Zuversicht zu ihm, Warten auf den helfenden Gott, seine Hilfe ist schon
unterwegs.“ Ich genieße die letzten beiden 20 minütigen Zazen-Meditationen und
die dazwischen liegende Gehmeditation im Raum. Nach dem Frühstück gehen wir
alle hinaus und jeder kann sich einen Wollfaden aussuchen, aus einem Kästchen,
mit dem Pater Augustinus die Runde macht – ein Faden zum mit in den Alltag
nehmen. Die Fäden haben viele unterschiedliche Farben: ich suche mir einen
dunkelgrünen aus. Dann geht jeder in Stille seiner Wege beim Spazierengehen –
eine Naturmeditation. Für sich sein, draußen in der Natur, was bewegt mich im
Moment? Im Meditationsraum, in dem wir das Wochenende verbracht haben, feiern
wir dann in unserer Gruppe Gottesdienst.
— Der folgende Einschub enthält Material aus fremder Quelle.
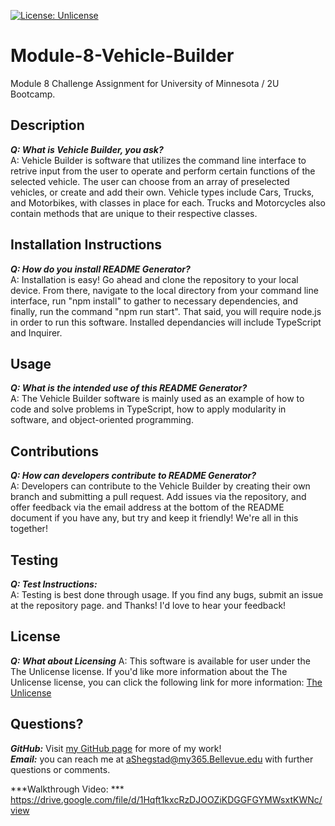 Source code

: [![License: Unlicense](https://img.shields.io/badge/license-Unlicense-blue.svg)](http://unlicense.org/)

# Module-8-Vehicle-Builder
Module 8 Challenge Assignment for University of Minnesota / 2U Bootcamp.

## Description
***Q: What is Vehicle Builder, you ask?*** <br>
A: Vehicle Builder is software that utilizes the command line interface to retrive input from the user to operate and perform certain functions of the selected vehicle. The user can choose from an array of preselected vehicles, or create and add their own. Vehicle types include Cars, Trucks, and Motorbikes, with classes in place for each. Trucks and Motorcycles also contain methods that are unique to their respective classes. <br>

## Installation Instructions 
***Q: How do you install README Generator?*** <br>
A: Installation is easy! Go ahead and clone the repository to your local device. From there, navigate to the local directory from your command line interface, run "npm install" to gather to necessary dependencies, and finally, run the command "npm run start". That said, you will require node.js in order to run this software. Installed dependancies will include TypeScript and Inquirer.<br>

## Usage
***Q: What is the intended use of this README Generator?*** <br>
A: The Vehicle Builder software is mainly used as an example of how to code and solve problems in TypeScript, how to apply modularity in software, and object-oriented programming.<br>

## Contributions
***Q: How can developers contribute to README Generator?*** <br>
A: Developers can contribute to the Vehicle Builder by creating their own branch and submitting a pull request. Add issues via the repository, and offer feedback via the email address at the bottom of the README document if you have any, but try and keep it friendly! We're all in this together!<br>

## Testing 
***Q: Test Instructions:<br>***
A: Testing is best done through usage. If you find any bugs, submit an issue at the repository page. and Thanks! I'd love to hear your feedback!<br>


## License
***Q: What about Licensing***
A: This software is available for user under the The Unlicense license. If you'd like more information about the The Unlicense license, you can click the following link for more information:
[The Unlicense](http://unlicense.org/)


## Questions?
***GitHub:*** Visit [my GitHub page](https://www.github.com/AMShegstad) for more of my work!<br>
***Email:*** you can reach me at aShegstad@my365.Bellevue.edu with further questions or comments.

***Walkthrough Video: *** https://drive.google.com/file/d/1Hqft1kxcRzDJOOZiKDGGFGYMWsxtKWNc/view 
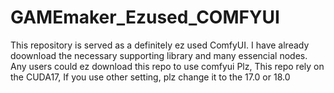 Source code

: # GAMEmaker_Ezused_COMFYUI
This repository is served as a definitely ez used ComfyUI. I have already doownload the necessary supporting library and many essencial nodes. Any users could ez download this repo to use comfyui
Plz, This repo rely on the CUDA17, If you use other setting, plz change it to the 17.0 or 18.0

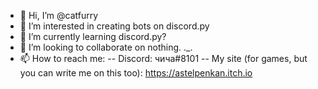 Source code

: - 👋 Hi, I’m @catfurry
- 👀 I’m interested in creating bots on discord.py
- 🌱 I’m currently learning discord.py?
- 💞️ I’m looking to collaborate on nothing. ._.
- 📫 How to reach me:
-- Discord: чича#8101
-- My site (for games, but you can write me on this too): https://astelpenkan.itch.io

<!---
catfurry/catfurry is a ✨ special ✨ repository because its `README.md` (this file) appears on your GitHub profile.
You can click the Preview link to take a look at your changes.
--->
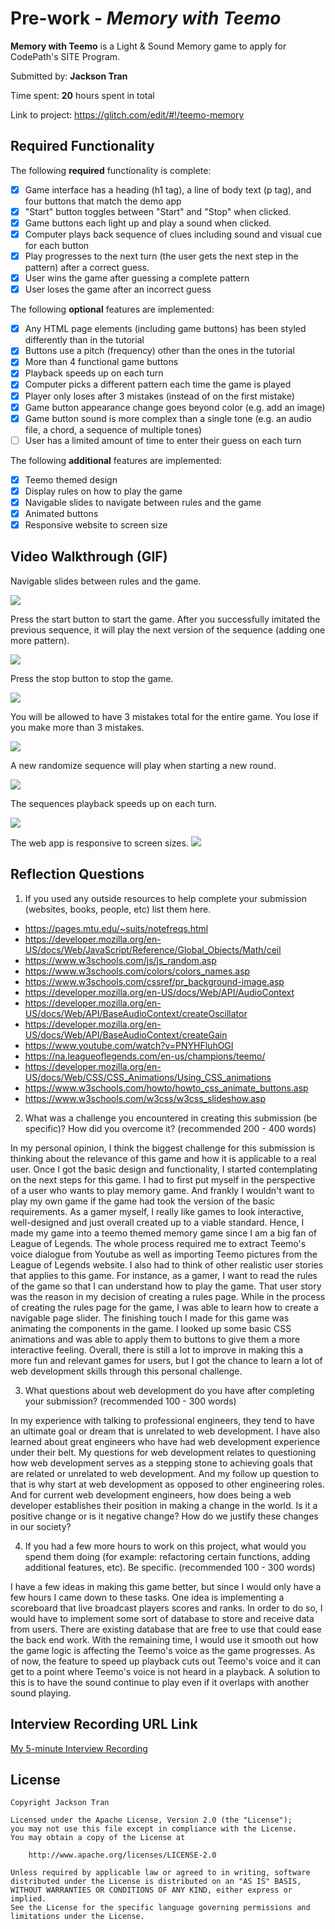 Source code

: # Pre-work - *Memory with Teemo*

**Memory with Teemo** is a Light & Sound Memory game to apply for CodePath's SITE Program. 

Submitted by: **Jackson Tran**

Time spent: **20** hours spent in total

Link to project: https://glitch.com/edit/#!/teemo-memory

## Required Functionality

The following **required** functionality is complete:

* [x] Game interface has a heading (h1 tag), a line of body text (p tag), and four buttons that match the demo app
* [x] "Start" button toggles between "Start" and "Stop" when clicked. 
* [x] Game buttons each light up and play a sound when clicked. 
* [x] Computer plays back sequence of clues including sound and visual cue for each button
* [x] Play progresses to the next turn (the user gets the next step in the pattern) after a correct guess. 
* [x] User wins the game after guessing a complete pattern
* [x] User loses the game after an incorrect guess

The following **optional** features are implemented:

* [x] Any HTML page elements (including game buttons) has been styled differently than in the tutorial
* [x] Buttons use a pitch (frequency) other than the ones in the tutorial
* [x] More than 4 functional game buttons
* [x] Playback speeds up on each turn
* [x] Computer picks a different pattern each time the game is played
* [x] Player only loses after 3 mistakes (instead of on the first mistake)
* [x] Game button appearance change goes beyond color (e.g. add an image)
* [x] Game button sound is more complex than a single tone (e.g. an audio file, a chord, a sequence of multiple tones)
* [ ] User has a limited amount of time to enter their guess on each turn

The following **additional** features are implemented:

- [x] Teemo themed design
- [x] Display rules on how to play the game
- [x] Navigable slides to navigate between rules and the game
- [x] Animated buttons
- [x] Responsive website to screen size

## Video Walkthrough (GIF)

Navigable slides between rules and the game.

![](https://media4.giphy.com/media/wUMaSp3nGwgRqhXdcB/giphy.gif?cid=790b76117c58c87fa04457efe867aa7ff25872344a217dc2&rid=giphy.gif&ct=g)

Press the start button to start the game. After you successfully imitated the previous sequence, it will play the next version of the sequence (adding one more pattern).

![](https://media1.giphy.com/media/tKqtsoHnIXsVB19QVf/giphy.gif?cid=790b76117196d96c0e6026ba49a54f1624b2ca9627ca22c5&rid=giphy.gif&ct=g)

Press the stop button to stop the game.

![](https://media4.giphy.com/media/ueexCuE7Rf9YSY7Zju/giphy.gif?cid=790b761184b285ee367ef0266cc19ba3b71ed4a549416682&rid=giphy.gif&ct=g)

You will be allowed to have 3 mistakes total for the entire game. You lose if you make more than 3 mistakes.

![](https://media2.giphy.com/media/N9zqqaRCNYv5CLvUWB/giphy.gif?cid=790b7611aa3b153b55e922bef9285fc1c4215f5527a79b24&rid=giphy.gif&ct=g)

A new randomize sequence will play when starting a new round.

![](https://media4.giphy.com/media/2txllDktL8Gqt6OVx4/giphy.gif?cid=790b7611eae0ef88495e7181c9eb71c108fa4cbef8d8e974&rid=giphy.gif&ct=g)

The sequences playback speeds up on each turn.

![](https://media1.giphy.com/media/zvEGlwhxdKA1XALbfr/giphy.gif?cid=790b7611d0d051d0a7863bfc5133a5ee61fbaede0308ff6f&rid=giphy.gif&ct=g)

The web app is responsive to screen sizes.
![](https://media1.giphy.com/media/ITIHZpYhn4KKFIdR2a/giphy.gif?cid=790b761141d42aafaa686a1f3af253f259bf5c261861e22b&rid=giphy.gif&ct=g)

## Reflection Questions
1. If you used any outside resources to help complete your submission (websites, books, people, etc) list them here. 
- https://pages.mtu.edu/~suits/notefreqs.html
- https://developer.mozilla.org/en-US/docs/Web/JavaScript/Reference/Global_Objects/Math/ceil
- https://www.w3schools.com/js/js_random.asp
- https://www.w3schools.com/colors/colors_names.asp
- https://www.w3schools.com/cssref/pr_background-image.asp
- https://developer.mozilla.org/en-US/docs/Web/API/AudioContext
- https://developer.mozilla.org/en-US/docs/Web/API/BaseAudioContext/createOscillator
- https://developer.mozilla.org/en-US/docs/Web/API/BaseAudioContext/createGain
- https://www.youtube.com/watch?v=PNYHFluhOGI
- https://na.leagueoflegends.com/en-us/champions/teemo/
- https://developer.mozilla.org/en-US/docs/Web/CSS/CSS_Animations/Using_CSS_animations
- https://www.w3schools.com/howto/howto_css_animate_buttons.asp
- https://www.w3schools.com/w3css/w3css_slideshow.asp

2. What was a challenge you encountered in creating this submission (be specific)? How did you overcome it? (recommended 200 - 400 words) 

In my personal opinion, I think the biggest challenge for this submission is thinking about the relevance of this game and how it is applicable to a real user. Once I got the basic design and functionality, 
I started contemplating on the next steps for this game. I had to first put myself in the perspective of a user who wants to play memory game. And frankly I wouldn't want to play my own game if the game had took the version of the basic requirements.
As a gamer myself, I really like games to look interactive, well-designed and just overall created up to a viable standard. Hence, I made my game into a teemo themed memory game since I am a big fan of League of Legends. The whole process required me to extract
Teemo's voice dialogue from Youtube as well as importing Teemo pictures from the League of Legends website. I also had to think of other realistic user stories that applies to this game. For instance, as a gamer, I want to read the rules of the game so that I can understand
how to play the game. That user story was the reason in my decision of creating a rules page. While in the process of creating the rules page for the game, I was able to learn how to create a navigable page slider. The finishing touch I made for this game was animating
the components in the game. I looked up some basic CSS animations and was able to apply them to buttons to give them a more interactive feeling. Overall, there is still a lot to improve in making this a more fun and relevant games for users, but I got the chance to learn a lot of 
web development skills through this personal challenge.


3. What questions about web development do you have after completing your submission? (recommended 100 - 300 words) 

In my experience with talking to professional engineers, they tend to have an ultimate goal or dream that is unrelated to web development. I have also learned about great engineers who have had web development experience under their belt.
My questions for web development relates to questioning how web development serves as a stepping stone to achieving goals that are related or unrelated to web development. And my follow up question to that is why start at web development as opposed to 
other engineering roles. And for current web development engineers, how does being a web developer establishes their position in making a change in the world. Is it a positive change or is it negative change? How do we justify these changes in our society?


4. If you had a few more hours to work on this project, what would you spend them doing (for example: refactoring certain functions, adding additional features, etc). Be specific. (recommended 100 - 300 words) 

I have a few ideas in making this game better, but since I would only have a few hours I came down to these tasks. One idea is implementing a scoreboard that live broadcast players scores and ranks. In order to do so, I would have to implement some sort of database to store and receive data from users. There are existing
database that are free to use that could ease the back end work. With the remaining time, I would use it smooth out how the game logic is affecting the Teemo's voice as the game progresses. As of now, the feature to speed up playback cuts out Teemo's voice and it can get to a point where Teemo's voice is not heard in a playback. A solution
to this is to have the sound continue to play even if it overlaps with another sound playing.




## Interview Recording URL Link

[My 5-minute Interview Recording](your-link-here)


## License

    Copyright Jackson Tran

    Licensed under the Apache License, Version 2.0 (the "License");
    you may not use this file except in compliance with the License.
    You may obtain a copy of the License at

        http://www.apache.org/licenses/LICENSE-2.0

    Unless required by applicable law or agreed to in writing, software
    distributed under the License is distributed on an "AS IS" BASIS,
    WITHOUT WARRANTIES OR CONDITIONS OF ANY KIND, either express or implied.
    See the License for the specific language governing permissions and
    limitations under the License.
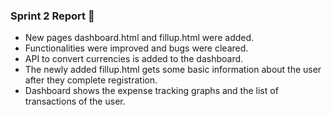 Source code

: ### Sprint 2 Report 📄

- New pages dashboard.html and fillup.html were added.
- Functionalities were improved and bugs were cleared.
- API to convert currencies is added to the dashboard.
- The newly added fillup.html gets some basic information about the user after they complete registration.
- Dashboard shows the expense tracking graphs and the list of transactions of the user. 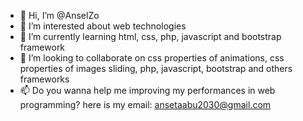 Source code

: - 👋 Hi, I’m @AnselZo
- 👀 I’m interested about web technologies
- 🌱 I’m currently learning html, css, php, javascript and bootstrap framework
- 💞️ I’m looking to collaborate on css properties of animations, css properties of images sliding, php, javascript, bootstrap and others frameworks
- 📫 Do you wanna help me improving my performances in web programming? here is my email: ansetaabu2030@gmail.com

<!---
AnselZo/AnselZo is a ✨ special ✨ repository because its `README.md` (this file) appears on your GitHub profile.
You can click the Preview link to take a look at your changes.
--->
Schöne Lieder, bewegende Worte, ein
berührender Gottesdienst in unserer Gemeinschaft. Zum Abschluss unseres
Wochenendes teilt Pater Augustinus uns einen letzten Impuls aus: „die fünf
goldenen Regeln des Optimismus von Cosima“:
- Niemals aufgeben!
- Lebe im Hier und Jetzt.
- Alles wird gut!
- Wer glaubt, gewinnt.
- Entspannen statt schmollen
Jeder
Punkt birgt noch eine kurze Erläuterung auf dem Textblatt. Zur anschließenden
Abschluss-Runde sucht sich jeder einen für sich nun passenden Punkt aus und
benennt, was ihn gerade umtreibt und wie man das Wochenende erlebt hat. Dann
bekommt jeder Einzelne von seinem Vorredner eine kleine Kerze, zum mit nach
Hause nehmen, begleitet von einem guten Wunsch für diese Person. Nach dem
gemeinsamen Mittagessen geht jeder seiner Wege.
Es
war ein herrliches, freudvolles, intensives Wochenende – bei sich – und bei den
anderen; mit so vielen wunderbaren Momenten und Impulsen. Ich möchte einfach
nochmal „Danke“ sagen!
Die
Fragen des Beginns kommen mir nochmal in den Sinn: „Kann der Mensch immer
optimistisch sein?“ „Braucht der Mensch immer Ruhe?“ Ich würde beide Fragen jetzt tatsächlich mit
„ja“ beantworten: Ja, der Mensch KANN grundsätzlich immer optimistisch sein –
auch wenn´s schwerfällt, und es zuletzt auch nicht immer gelingt. Und: ja, der
Mensch braucht immer Ruhe. Und zwar in der Form, dass es gut tut -auch im
größten Trubel - einen Ankerpunkt in sich selbst zu haben.
Ich
habe meinen grünen Wollfaden in meiner Geldbörse. Häufig habe ich ihn in der
Hand und jedesmal denke ich voll Freude an das schöne Wochenende.